Le gouvernement iranien a confirmé, mercredi 17 juin, son intention d’instaurer à terme une redevance pour le passage des navires dans le détroit d’Ormuz, mettant fin à une période transitoire de gratuité prévue par un protocole d’accord conclu avec les États-Unis. L’annonce a été faite par Mohammad Bagher Ghalibaf, négociateur en chef pour Téhéran, lors d’une interview diffusée tard dans la soirée sur la télévision d’État.
Un moratoire de 60 jours, puis la facture
Selon le texte du protocole d’accord rendu public par les deux parties, la République islamique s’est engagée à « prendre des dispositions, en déployant ses meilleurs efforts, pour assurer la sécurité du passage des navires commerciaux sans frais pendant 60 jours uniquement ». Ce délai devait permettre de négocier un accord définitif encadrant les conditions de transit dans la voie maritime stratégique.
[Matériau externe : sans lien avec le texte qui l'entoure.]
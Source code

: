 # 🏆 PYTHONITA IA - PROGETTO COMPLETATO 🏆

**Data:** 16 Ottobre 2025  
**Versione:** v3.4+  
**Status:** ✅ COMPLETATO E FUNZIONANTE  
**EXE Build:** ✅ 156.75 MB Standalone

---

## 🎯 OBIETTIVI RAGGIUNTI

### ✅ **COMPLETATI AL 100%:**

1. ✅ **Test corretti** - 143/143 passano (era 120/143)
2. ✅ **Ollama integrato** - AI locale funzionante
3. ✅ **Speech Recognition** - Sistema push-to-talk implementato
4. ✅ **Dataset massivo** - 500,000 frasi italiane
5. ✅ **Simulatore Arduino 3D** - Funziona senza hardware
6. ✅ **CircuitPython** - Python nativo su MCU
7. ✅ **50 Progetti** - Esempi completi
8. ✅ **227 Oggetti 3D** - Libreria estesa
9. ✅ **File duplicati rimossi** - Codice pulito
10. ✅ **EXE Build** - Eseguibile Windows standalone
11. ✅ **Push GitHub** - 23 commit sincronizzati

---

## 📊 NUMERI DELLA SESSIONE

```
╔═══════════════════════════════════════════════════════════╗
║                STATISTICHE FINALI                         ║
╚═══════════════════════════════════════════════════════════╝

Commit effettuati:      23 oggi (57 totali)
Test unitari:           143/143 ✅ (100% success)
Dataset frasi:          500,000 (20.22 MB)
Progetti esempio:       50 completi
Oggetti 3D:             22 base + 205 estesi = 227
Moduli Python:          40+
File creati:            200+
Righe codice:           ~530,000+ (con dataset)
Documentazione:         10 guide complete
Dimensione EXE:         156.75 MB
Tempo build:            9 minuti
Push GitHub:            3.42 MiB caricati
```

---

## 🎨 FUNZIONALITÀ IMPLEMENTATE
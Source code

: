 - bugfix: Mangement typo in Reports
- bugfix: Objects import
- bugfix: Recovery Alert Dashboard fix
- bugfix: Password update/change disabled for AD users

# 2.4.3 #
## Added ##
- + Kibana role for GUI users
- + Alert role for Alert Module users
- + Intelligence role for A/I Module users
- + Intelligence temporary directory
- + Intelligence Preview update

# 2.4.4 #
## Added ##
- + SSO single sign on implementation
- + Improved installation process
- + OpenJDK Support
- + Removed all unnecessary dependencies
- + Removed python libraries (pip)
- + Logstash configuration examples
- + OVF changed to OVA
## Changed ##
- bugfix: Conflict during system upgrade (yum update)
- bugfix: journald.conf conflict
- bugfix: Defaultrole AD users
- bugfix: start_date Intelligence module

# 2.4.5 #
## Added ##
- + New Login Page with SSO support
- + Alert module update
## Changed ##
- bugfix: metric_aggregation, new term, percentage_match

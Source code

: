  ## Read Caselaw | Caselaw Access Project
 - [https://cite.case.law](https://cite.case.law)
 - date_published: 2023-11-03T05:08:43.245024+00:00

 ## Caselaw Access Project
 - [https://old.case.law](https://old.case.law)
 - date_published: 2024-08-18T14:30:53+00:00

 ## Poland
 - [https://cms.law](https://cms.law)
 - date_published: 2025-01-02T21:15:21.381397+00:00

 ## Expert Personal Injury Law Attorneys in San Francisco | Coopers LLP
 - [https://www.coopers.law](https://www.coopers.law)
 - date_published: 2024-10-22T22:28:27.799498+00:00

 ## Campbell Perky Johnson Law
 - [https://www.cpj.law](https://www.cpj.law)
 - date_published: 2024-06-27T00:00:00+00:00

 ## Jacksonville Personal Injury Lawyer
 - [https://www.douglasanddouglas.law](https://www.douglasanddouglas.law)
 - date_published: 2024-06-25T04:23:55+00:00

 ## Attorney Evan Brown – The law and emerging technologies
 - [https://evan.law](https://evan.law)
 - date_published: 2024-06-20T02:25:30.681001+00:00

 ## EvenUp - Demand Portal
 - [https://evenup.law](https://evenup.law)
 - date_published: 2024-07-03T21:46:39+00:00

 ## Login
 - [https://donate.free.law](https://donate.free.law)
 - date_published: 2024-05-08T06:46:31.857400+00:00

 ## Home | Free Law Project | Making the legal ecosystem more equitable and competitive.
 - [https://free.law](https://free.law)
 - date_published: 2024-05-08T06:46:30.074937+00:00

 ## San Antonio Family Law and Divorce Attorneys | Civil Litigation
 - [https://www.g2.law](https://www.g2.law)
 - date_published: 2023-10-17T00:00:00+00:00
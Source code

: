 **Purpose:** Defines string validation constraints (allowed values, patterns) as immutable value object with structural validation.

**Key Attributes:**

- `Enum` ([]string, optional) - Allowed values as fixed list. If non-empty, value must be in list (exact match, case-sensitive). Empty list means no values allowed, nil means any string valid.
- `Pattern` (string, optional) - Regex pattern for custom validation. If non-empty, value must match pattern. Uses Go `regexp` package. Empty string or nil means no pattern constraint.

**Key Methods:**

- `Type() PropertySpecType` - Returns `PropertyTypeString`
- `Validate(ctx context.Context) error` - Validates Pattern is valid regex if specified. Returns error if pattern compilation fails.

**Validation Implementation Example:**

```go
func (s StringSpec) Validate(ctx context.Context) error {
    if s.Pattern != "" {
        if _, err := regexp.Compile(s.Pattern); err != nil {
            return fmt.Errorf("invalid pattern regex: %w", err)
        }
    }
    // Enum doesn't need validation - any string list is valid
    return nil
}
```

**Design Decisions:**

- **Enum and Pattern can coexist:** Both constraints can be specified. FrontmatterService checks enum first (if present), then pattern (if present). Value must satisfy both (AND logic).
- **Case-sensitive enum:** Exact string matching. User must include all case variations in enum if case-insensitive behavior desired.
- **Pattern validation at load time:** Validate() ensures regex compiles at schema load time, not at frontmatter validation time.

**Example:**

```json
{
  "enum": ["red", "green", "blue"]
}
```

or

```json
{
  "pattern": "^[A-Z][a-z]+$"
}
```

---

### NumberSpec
Mais dans l’entretien cité par la télévision d’État, Mohammad Bagher Ghalibaf a clairement indiqué que, passé ce délai de 60 jours, l’Iran ferait payer des « redevances pour ces services », arguant d’un droit de souveraineté sur le détroit. Il a par ailleurs déclaré que le détroit « ne reviendra pas à la situation d’avant-guerre », soulignant ainsi un changement durable dans la gestion de ce point de passage essentiel pour le commerce maritime mondial.
Contexte et conséquences économiques
Le détroit d’Ormuz est une artère cruciale par laquelle transite une part significative des hydrocarbures mondiaux. Le territoire a été verrouillé par Téhéran depuis le début du conflit, fin février, une situation qui, selon le texte original, a « fortement perturbé l’économie mondiale ». Le protocole d’accord comportait donc un volet pragmatique : garantir temporairement la libre circulation commerciale le temps de finaliser des arrangements plus pérennes.
La décision iranienne d’imposer ultérieurement une redevance pourrait avoir plusieurs effets. D’un point de vue direct, elle alourdirait le coût du transport maritime traversant la zone. Indirectement, elle risque de générer des tensions diplomatiques et des ajustements logistiques, les armateurs et États importateurs évaluant le risque financier et sécuritaire associé aux routes passant par Ormuz.
Dans son intervention, M. Ghalibaf a justifié la perception de frais par l’affirmation d’un droit souverain : c’est un argument récurrent dans les discours officiels iraniens lorsque sont posées des mesures affectant des voies maritimes proches de leurs côtes. La formulation utilisée – percevoir une « redevance pour ces services » – laisse entendre que l’administration envisagerait de présenter le dispositif comme une prestation liée à la sécurisation et à la gestion du passage maritime.
Les modalités pratiques, le montant des éventuelles redevances, l’autorité chargée de les collecter et le traitement des navires qui refuseraient de payer ne sont pas détaillés dans les informations disponibles et relèvent à ce stade d’éléments à clarifier lors des prochaines étapes de la mise en œuvre du protocole.
Évaluation de la fiabilité des sources
L’article d’origine s’appuie principalement sur deux éléments : l’interview diffusée par la télévision d’État iranienne et le texte du protocole d’accord communiqué par les deux parties. Ces sources doivent être appréciées séparément. Une interview retransmise par la télévision d’État constitue une source primaire pour connaître la position officielle de Téhéran ; elle traduit fidèlement la communication du porte‑parole ou du négociateur, mais reflète nécessairement la ligne politique du pouvoir en place et peut manquer d’indépendance éditoriale.
Le texte du protocole d’accord, lorsqu’il est effectivement rendu public par les deux parties, est une source documentaire de grande valeur : il permet de vérifier les engagements formels et les formulations exactes. Toutefois, dans le résumé fourni, seules des extraits essentiels ont été cités, et l’absence du texte intégral dans l’article d’origine limite l’analyse précise des obligations, des clauses de mise en œuvre et des mécanismes de contrôle prévus.
En conséquence, la fiabilité des informations rapportées est globalement bonne pour ce qui concerne la déclaration officielle (interview) et l’existence d’un accord provisoire (protocole). En revanche, des éléments pratiques et juridico‑opérationnels restent non vérifiables à partir du seul résumé fourni : montants éventuels, calendrier précis après les 60 jours et conséquences concrètes pour les armateurs nécessitent la consultation du texte complet et de sources complémentaires indépendantes.
Enfin, toute interprétation des conséquences économiques et diplomatiques doit être envisagée avec prudence tant que des compléments d’information – texte intégral, réactions d’autres États et positions des compagnies maritimes – n’auront pas été disponibles.
En l’état, la déclaration de M. Ghalibaf confirme la volonté politique de Téhéran de revoir le régime du passage par le détroit d’Ormuz après la période transitoire de 60 jours, mais les modalités concrètes de cette révision demeurent à documenter.